**To do**
Find the line in the data below that contains "Carr](http://twitter.com/search?q=Marcus+Carr) | N/A |". Return that line and all the lines after it, unchanged.

**Data for this task**
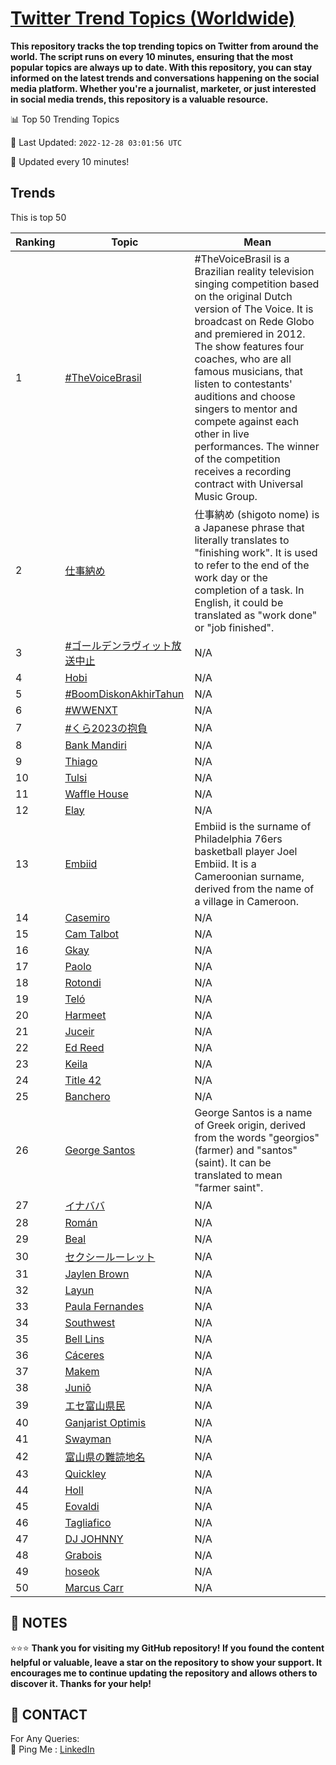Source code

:[Twitter Trend Topics (Worldwide)](https://github.com/ErcinDedeoglu/Twitter-Trend-Topics)
==========

**This repository tracks the top trending topics on Twitter from around the world. 
The script runs on every 10 minutes, ensuring that the most popular topics are always up to date. 
With this repository, you can stay informed on the latest trends and conversations happening on the social media platform. 
Whether you're a journalist, marketer, or just interested in social media trends, this repository is a valuable resource.**


📊 Top 50 Trending Topics

📆 Last Updated: `2022-12-28 03:01:56 UTC`

🔧 Updated every 10 minutes!


## Trends

This is top 50

| Ranking | Topic | Mean |
| ------- | ------------ | ------------ |
| 1 | [#TheVoiceBrasil](http://twitter.com/search?q=%23TheVoiceBrasil) | #TheVoiceBrasil is a Brazilian reality television singing competition based on the original Dutch version of The Voice. It is broadcast on Rede Globo and premiered in 2012. The show features four coaches, who are all famous musicians, that listen to contestants' auditions and choose singers to mentor and compete against each other in live performances. The winner of the competition receives a recording contract with Universal Music Group. |
| 2 | [仕事納め](http://twitter.com/search?q=%e4%bb%95%e4%ba%8b%e7%b4%8d%e3%82%81) | 仕事納め (shigoto nome) is a Japanese phrase that literally translates to "finishing work". It is used to refer to the end of the work day or the completion of a task. In English, it could be translated as "work done" or "job finished". |
| 3 | [#ゴールデンラヴィット放送中止](http://twitter.com/search?q=%23%e3%82%b4%e3%83%bc%e3%83%ab%e3%83%87%e3%83%b3%e3%83%a9%e3%83%b4%e3%82%a3%e3%83%83%e3%83%88%e6%94%be%e9%80%81%e4%b8%ad%e6%ad%a2) | N/A |
| 4 | [Hobi](http://twitter.com/search?q=Hobi) | N/A |
| 5 | [#BoomDiskonAkhirTahun](http://twitter.com/search?q=%23BoomDiskonAkhirTahun) | N/A |
| 6 | [#WWENXT](http://twitter.com/search?q=%23WWENXT) | N/A |
| 7 | [#くら2023の抱負](http://twitter.com/search?q=%23%e3%81%8f%e3%82%892023%e3%81%ae%e6%8a%b1%e8%b2%a0) | N/A |
| 8 | [Bank Mandiri](http://twitter.com/search?q=Bank+Mandiri) | N/A |
| 9 | [Thiago](http://twitter.com/search?q=Thiago) | N/A |
| 10 | [Tulsi](http://twitter.com/search?q=Tulsi) | N/A |
| 11 | [Waffle House](http://twitter.com/search?q=Waffle+House) | N/A |
| 12 | [Elay](http://twitter.com/search?q=Elay) | N/A |
| 13 | [Embiid](http://twitter.com/search?q=Embiid) | Embiid is the surname of Philadelphia 76ers basketball player Joel Embiid. It is a Cameroonian surname, derived from the name of a village in Cameroon. |
| 14 | [Casemiro](http://twitter.com/search?q=Casemiro) | N/A |
| 15 | [Cam Talbot](http://twitter.com/search?q=Cam+Talbot) | N/A |
| 16 | [Gkay](http://twitter.com/search?q=Gkay) | N/A |
| 17 | [Paolo](http://twitter.com/search?q=Paolo) | N/A |
| 18 | [Rotondi](http://twitter.com/search?q=Rotondi) | N/A |
| 19 | [Teló](http://twitter.com/search?q=Tel%c3%b3) | N/A |
| 20 | [Harmeet](http://twitter.com/search?q=Harmeet) | N/A |
| 21 | [Juceir](http://twitter.com/search?q=Juceir) | N/A |
| 22 | [Ed Reed](http://twitter.com/search?q=Ed+Reed) | N/A |
| 23 | [Keila](http://twitter.com/search?q=Keila) | N/A |
| 24 | [Title 42](http://twitter.com/search?q=Title+42) | N/A |
| 25 | [Banchero](http://twitter.com/search?q=Banchero) | N/A |
| 26 | [George Santos](http://twitter.com/search?q=George+Santos) | George Santos is a name of Greek origin, derived from the words "georgios" (farmer) and "santos" (saint). It can be translated to mean "farmer saint". |
| 27 | [イナババ](http://twitter.com/search?q=%e3%82%a4%e3%83%8a%e3%83%90%e3%83%90) | N/A |
| 28 | [Román](http://twitter.com/search?q=Rom%c3%a1n) | N/A |
| 29 | [Beal](http://twitter.com/search?q=Beal) | N/A |
| 30 | [セクシールーレット](http://twitter.com/search?q=%e3%82%bb%e3%82%af%e3%82%b7%e3%83%bc%e3%83%ab%e3%83%bc%e3%83%ac%e3%83%83%e3%83%88) | N/A |
| 31 | [Jaylen Brown](http://twitter.com/search?q=Jaylen+Brown) | N/A |
| 32 | [Layun](http://twitter.com/search?q=Layun) | N/A |
| 33 | [Paula Fernandes](http://twitter.com/search?q=Paula+Fernandes) | N/A |
| 34 | [Southwest](http://twitter.com/search?q=Southwest) | N/A |
| 35 | [Bell Lins](http://twitter.com/search?q=Bell+Lins) | N/A |
| 36 | [Cáceres](http://twitter.com/search?q=C%c3%a1ceres) | N/A |
| 37 | [Makem](http://twitter.com/search?q=Makem) | N/A |
| 38 | [Juniô](http://twitter.com/search?q=Juni%c3%b4) | N/A |
| 39 | [エセ富山県民](http://twitter.com/search?q=%e3%82%a8%e3%82%bb%e5%af%8c%e5%b1%b1%e7%9c%8c%e6%b0%91) | N/A |
| 40 | [Ganjarist Optimis](http://twitter.com/search?q=Ganjarist+Optimis) | N/A |
| 41 | [Swayman](http://twitter.com/search?q=Swayman) | N/A |
| 42 | [富山県の難読地名](http://twitter.com/search?q=%e5%af%8c%e5%b1%b1%e7%9c%8c%e3%81%ae%e9%9b%a3%e8%aa%ad%e5%9c%b0%e5%90%8d) | N/A |
| 43 | [Quickley](http://twitter.com/search?q=Quickley) | N/A |
| 44 | [Holl](http://twitter.com/search?q=Holl) | N/A |
| 45 | [Eovaldi](http://twitter.com/search?q=Eovaldi) | N/A |
| 46 | [Tagliafico](http://twitter.com/search?q=Tagliafico) | N/A |
| 47 | [DJ JOHNNY](http://twitter.com/search?q=DJ+JOHNNY) | N/A |
| 48 | [Grabois](http://twitter.com/search?q=Grabois) | N/A |
| 49 | [hoseok](http://twitter.com/search?q=hoseok) | N/A |
| 50 | [Marcus Carr](http://twitter.com/search?q=Marcus+Carr) | N/A |




## 📝 NOTES

⭐⭐⭐ **Thank you for visiting my GitHub repository! If you found the content helpful or valuable, leave a star on the repository to show your support. It encourages me to continue updating the repository and allows others to discover it. Thanks for your help!**

## 📨 CONTACT

 For Any Queries:  
            🏓 Ping Me : [LinkedIn](https://www.linkedin.com/in/ercindedeoglu/)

**Written solution**
| 50 | [Marcus Carr](http://twitter.com/search?q=Marcus+Carr) | N/A |




## 📝 NOTES

⭐⭐⭐ **Thank you for visiting my GitHub repository! If you found the content helpful or valuable, leave a star on the repository to show your support. It encourages me to continue updating the repository and allows others to discover it. Thanks for your help!**

## 📨 CONTACT

 For Any Queries:  
            🏓 Ping Me : [LinkedIn](https://www.linkedin.com/in/ercindedeoglu/)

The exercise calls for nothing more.